B- Contractual Arrangements
Contractual arrangements are forms of indirect investment. No capital is contributed by the original firm, but instead, rights are transferred to foreign companies according to specific terms and conditions in exchange for financial compensation.
C- Direct Investment Abroad
Direct investment abroad involves committing capital in a target country, posing higher risks. Key considerations:
- Whether the investment is shared, as in joint ventures with at least two shareholders, including one in the target market.
- Whether it involves acquiring a local firm (external development) or establishing a subsidiary (internal development).
Unit 8: Strategic Planning
Strategic planning is the formal process of shaping a business’s future and defining how to achieve it. It involves selecting programs and allocating resources for upcoming years.

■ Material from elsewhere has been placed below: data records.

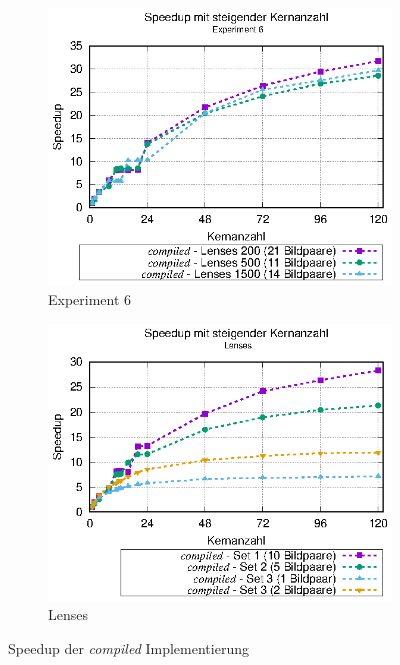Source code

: \begin{center}
	\begin{figure}[htbp]
		\begin{subfigure}[b]{0.45\textwidth}
			\centering
			\includegraphics[width=\textwidth]{pdf/best_speedup_exp6_standalone}
			\caption{Experiment 6}
			\label{fig:best_speedup_exp6_standalone}
		\end{subfigure}
		\hfill
		\begin{subfigure}[b]{0.45\textwidth}
			\centering
			\includegraphics[width=\textwidth]{pdf/best_speedup_lenses_standalone}
			\caption{Lenses}
			\label{fig:best_speedup_lenses_standalone}
		\end{subfigure}
		\caption{Speedup der \textit{compiled} Implementierung}
		\label{fig:best_speedup_standalone}
	\end{figure}
\end{center}

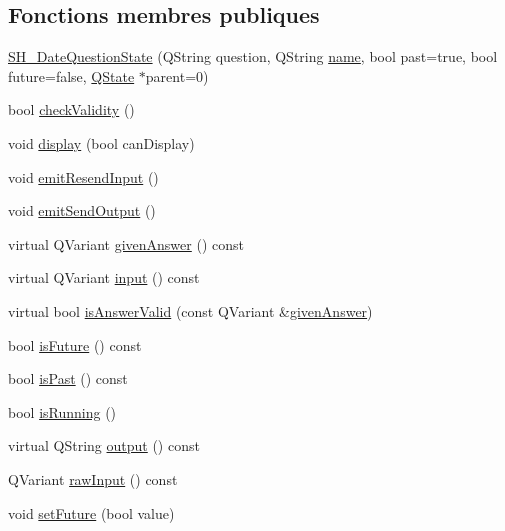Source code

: \subsection*{Fonctions membres publiques}
\begin{DoxyCompactItemize}
\item 
\hyperlink{classSH__DateQuestionState_a9a60060ebcd5994d62f0ca5f0e6b5e98}{S\-H\-\_\-\-Date\-Question\-State} (Q\-String question, Q\-String \hyperlink{classSH__NamedObject_a9f686c6f2a5bcc08ad03d0cee0151f0f}{name}, bool past=true, bool future=false, \hyperlink{classQState}{Q\-State} $\ast$parent=0)
\item 
bool \hyperlink{classSH__QuestionState_a902be003650c33d954d707b2d3ee0bb9}{check\-Validity} ()
\item 
void \hyperlink{classSH__InOutState_a616f88b20478b81b2927a9ddc2b4f521}{display} (bool can\-Display)
\item 
void \hyperlink{classSH__InOutState_ad1695493d39c5194e5b7c6372754ddd7}{emit\-Resend\-Input} ()
\item 
void \hyperlink{classSH__InOutState_a40995f4a8201f21d26b7e78b7e7b652e}{emit\-Send\-Output} ()
\item 
virtual Q\-Variant \hyperlink{classSH__QuestionState_a29cdea8bc55e39e3ed02d24743c30f8c}{given\-Answer} () const 
\item 
virtual Q\-Variant \hyperlink{classSH__InOutState_a8e1b78069343122df7713624a1a5a100}{input} () const 
\item 
virtual bool \hyperlink{classSH__DateQuestionState_a303e9f86c37ded79fb3ad4d31d183c21}{is\-Answer\-Valid} (const Q\-Variant \&\hyperlink{classSH__QuestionState_a29cdea8bc55e39e3ed02d24743c30f8c}{given\-Answer})
\item 
bool \hyperlink{classSH__DateQuestionState_a737a3f24e3bffbd367d439dd47fcc3cd}{is\-Future} () const 
\item 
bool \hyperlink{classSH__DateQuestionState_ad16ab3d70e9356ca17c0a05d9a2093da}{is\-Past} () const 
\item 
bool \hyperlink{classSH__GenericState_a5f731810dad0cacd28828ccbf1539e4e}{is\-Running} ()
\item 
virtual Q\-String \hyperlink{classSH__InOutState_a17ed7eaf5e3ed5af80a4f9fe65d5bfd9}{output} () const 
\item 
Q\-Variant \hyperlink{classSH__DateQuestionState_a71917e94cb9ce692f916a848bc8c8892}{raw\-Input} () const 
\item 
void \hyperlink{classSH__DateQuestionState_acda6fa1cdc24ad7c5c012d88c948b819}{set\-Future} (bool value)

\end{DoxyCompactItemize}

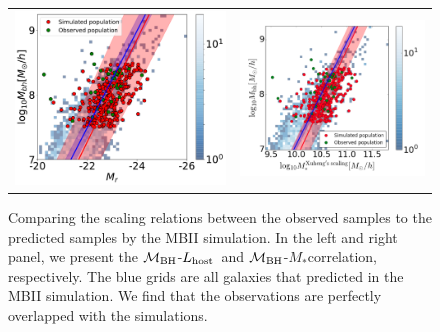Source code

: \documentclass{natureprintstyle}
\newcommand{\mbh}{$\mathcal M_{\rm BH}$}
\newcommand{\lhost}{$L_{\rm host}$}
\newcommand{\mstar}{{$M_*$}}
\begin{document}
\begin{figure}%
\begin{tabular}{c c}
\includegraphics[width=0.5\linewidth]{MBII_ML.pdf} &
\includegraphics[width=0.5\linewidth]{MBII_MM.png} \\
\end{tabular}
\caption{
Comparing the scaling relations between the observed samples to the predicted samples by the MBII simulation. In the left and right panel, we present the \mbh-\lhost\ and \mbh-\mstar correlation, respectively. The blue grids are all galaxies that predicted in the MBII simulation. We find that the observations are perfectly overlapped with the simulations. 
}
\label{fig:MBII_comp}
\end{figure}
\end{document}
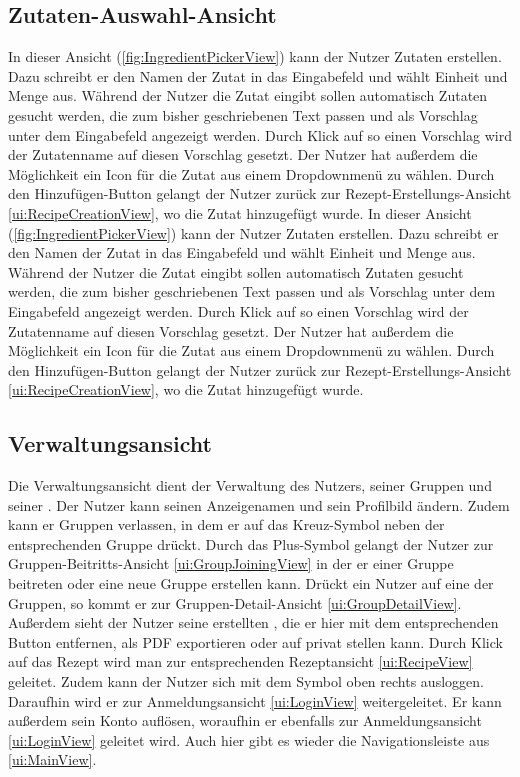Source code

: \documentclass[parskip=full]{scrartcl}
\begin{document}
\subsection{Zutaten-Auswahl-Ansicht}
\label{ui:IngredientPickerView}
In dieser Ansicht (\autoref{fig:IngredientPickerView}) kann der Nutzer Zutaten erstellen. Dazu schreibt er den Namen der Zutat in das Eingabefeld und wählt Einheit und Menge aus. Während der Nutzer die Zutat eingibt sollen automatisch Zutaten gesucht werden, die zum bisher geschriebenen Text passen und als Vorschlag unter dem Eingabefeld angezeigt werden. Durch Klick auf so einen Vorschlag wird der Zutatenname auf diesen Vorschlag gesetzt. Der Nutzer hat außerdem die Möglichkeit ein Icon für die Zutat aus einem Dropdownmenü zu wählen. Durch den Hinzufügen-Button gelangt der Nutzer zurück zur Rezept-Erstellungs-Ansicht \ref{ui:RecipeCreationView}, wo die Zutat hinzugefügt wurde.
In dieser Ansicht (\autoref{fig:IngredientPickerView}) kann der Nutzer Zutaten erstellen. Dazu schreibt er den Namen der Zutat in das Eingabefeld und wählt Einheit und Menge aus. Während der Nutzer die Zutat eingibt sollen automatisch Zutaten gesucht werden, die zum bisher geschriebenen Text passen und als Vorschlag unter dem Eingabefeld angezeigt werden. Durch Klick auf so einen Vorschlag wird der Zutatenname auf diesen Vorschlag gesetzt. Der Nutzer hat außerdem die Möglichkeit ein Icon für die Zutat aus einem Dropdownmenü zu wählen. Durch den Hinzufügen-Button gelangt der Nutzer zurück zur Rezept-Erstellungs-Ansicht \ref{ui:RecipeCreationView}, wo die Zutat hinzugefügt wurde.


\subsection{Verwaltungsansicht}
\label{ui:SettingsView}
Die Verwaltungsansicht dient der Verwaltung des Nutzers, seiner Gruppen und seiner . Der Nutzer kann seinen Anzeigenamen und sein Profilbild ändern. Zudem kann er Gruppen verlassen, in dem er auf das Kreuz-Symbol neben der entsprechenden Gruppe drückt. Durch das Plus-Symbol gelangt der Nutzer zur Gruppen-Beitritts-Ansicht \ref{ui:GroupJoiningView} in der er einer Gruppe beitreten oder eine neue Gruppe erstellen kann. Drückt ein Nutzer auf eine der Gruppen, so kommt er zur Gruppen-Detail-Ansicht \ref{ui:GroupDetailView}. Außerdem sieht der Nutzer seine erstellten , die er hier mit dem entsprechenden Button entfernen, als PDF exportieren oder auf privat stellen kann. Durch Klick auf das Rezept wird man zur entsprechenden Rezeptansicht \ref{ui:RecipeView} geleitet.
Zudem kann der Nutzer sich mit dem Symbol oben rechts ausloggen. Daraufhin wird er zur Anmeldungsansicht \ref{ui:LoginView} weitergeleitet. Er kann außerdem sein Konto auflösen, woraufhin er ebenfalls zur Anmeldungsansicht \ref{ui:LoginView} geleitet wird. Auch hier gibt es wieder die Navigationsleiste aus \ref{ui:MainView}.
\end{document}
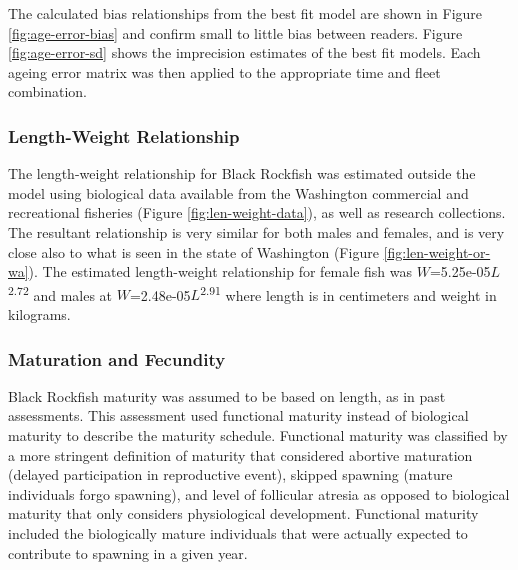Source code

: \documentclass[11pt,
  letterpaper,
]{article}
\begin{document}
The calculated bias relationships from the best fit model are shown in Figure \ref{fig:age-error-bias} and confirm small to little bias between readers. Figure \ref{fig:age-error-sd} shows the imprecision estimates of the best fit models. Each ageing error matrix was then applied to the appropriate time and fleet combination.

\hypertarget{length-weight-relationship}{%
\subsubsection{Length-Weight Relationship}\label{length-weight-relationship}}

The length-weight relationship for Black Rockfish was estimated outside the model using biological data available from the Washington commercial and recreational fisheries (Figure \ref{fig:len-weight-data}), as well as research collections. The resultant relationship is very similar for both males and females, and is very close also to what is seen in the state of Washington (Figure \ref{fig:len-weight-or-wa}). The estimated length-weight relationship for female fish was \(W\)=5.25e-05\(L\)\textsuperscript{2.72} and males at \(W\)=2.48e-05\(L\)\textsuperscript{2.91} where length is in centimeters and weight in kilograms.

\hypertarget{maturation-and-fecundity}{%
\subsubsection{Maturation and Fecundity}\label{maturation-and-fecundity}}

Black Rockfish maturity was assumed to be based on length, as in past assessments. This assessment used functional maturity instead of biological maturity to describe the maturity schedule. Functional maturity was classified by a more stringent definition of maturity that considered abortive maturation (delayed participation in reproductive event), skipped spawning (mature individuals forgo spawning), and level of follicular atresia as opposed to biological maturity that only considers physiological development. Functional maturity included the biologically mature individuals that were actually expected to contribute to spawning in a given year.
\end{document}
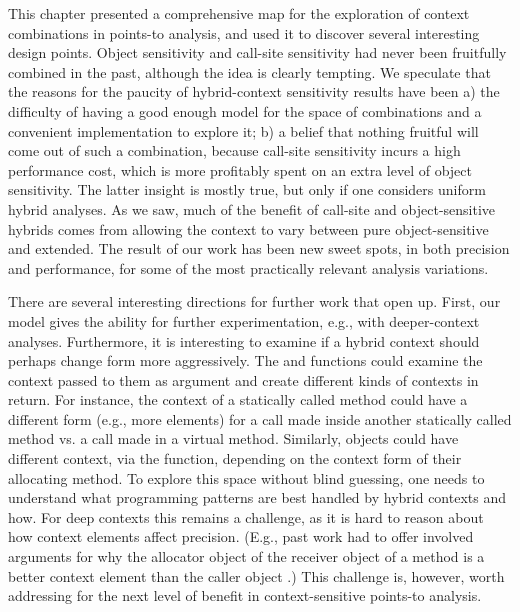 This chapter presented a comprehensive map for the exploration of context combinations in points-to analysis, and used it to discover several interesting design points. Object sensitivity and call-site sensitivity had never been fruitfully combined in the past, although the idea is clearly tempting. We speculate that the reasons for the paucity of hybrid-context sensitivity results have been a) the difficulty of having a good enough model for the space of combinations and a convenient implementation to explore it; b) a belief that nothing fruitful will come out of such a combination, because call-site sensitivity incurs a high performance cost, which is more profitably spent on an extra level of object sensitivity. The latter insight is mostly true, but only if one considers uniform hybrid analyses. As we saw, much of the benefit of call-site and object-sensitive hybrids comes from allowing the context to vary between pure object-sensitive and extended. The result of our work has been new sweet spots, in both precision and performance, for some of the most practically relevant analysis variations.

There are several interesting directions for further work that open up. First, our model gives the ability for further experimentation, e.g., with deeper-context analyses. Furthermore, it is interesting to examine if a hybrid context should perhaps change form more aggressively. The  and  functions could examine the context passed to them as argument and create different kinds of contexts in return. For instance, the context of a statically called method could have a different form (e.g., more elements) for a call made inside another statically called method vs. a call made in a virtual method. Similarly, objects could have different context, via the  function, depending on the context form of their allocating method. To explore this space without blind guessing, one needs to understand what programming patterns are best handled by hybrid contexts and how. For deep contexts this remains a challenge, as it is hard to reason about how context elements affect precision. (E.g., past work had to offer involved arguments for why the allocator object of the receiver object of a method is a better context element than the caller object  \cite{popl:2011:Smaragdakis}.) This challenge is, however, worth addressing for the next level of benefit in context-sensitive points-to analysis.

The Activities of Strategic Planning
According to David (2013), strategic planning includes four fundamental elements:
- Annual Goals
- Action Plans
- Policies and Procedures
- Resource Allocation
Firm Growth and Development
Firm growth involves increasing size metrics like assets, output, sales, profits, or staff, signaling health, competitiveness, and aligning with top managers’ goals. Firm development is broader, encompassing qualitative changes in scope, and may or may not involve growth.
Direction for Development
A firm’s scope evolves with changes in mission, technologies, customer needs, and resources. Ansoff (1965) identifies two main development strategies: expansion, focused on traditional products or markets, and diversification, involving new markets and products. Both strategies include variations with specific approaches.
Directions for Strategic Development
- Consolidation: Maintains current performance, often in mature or declining industries.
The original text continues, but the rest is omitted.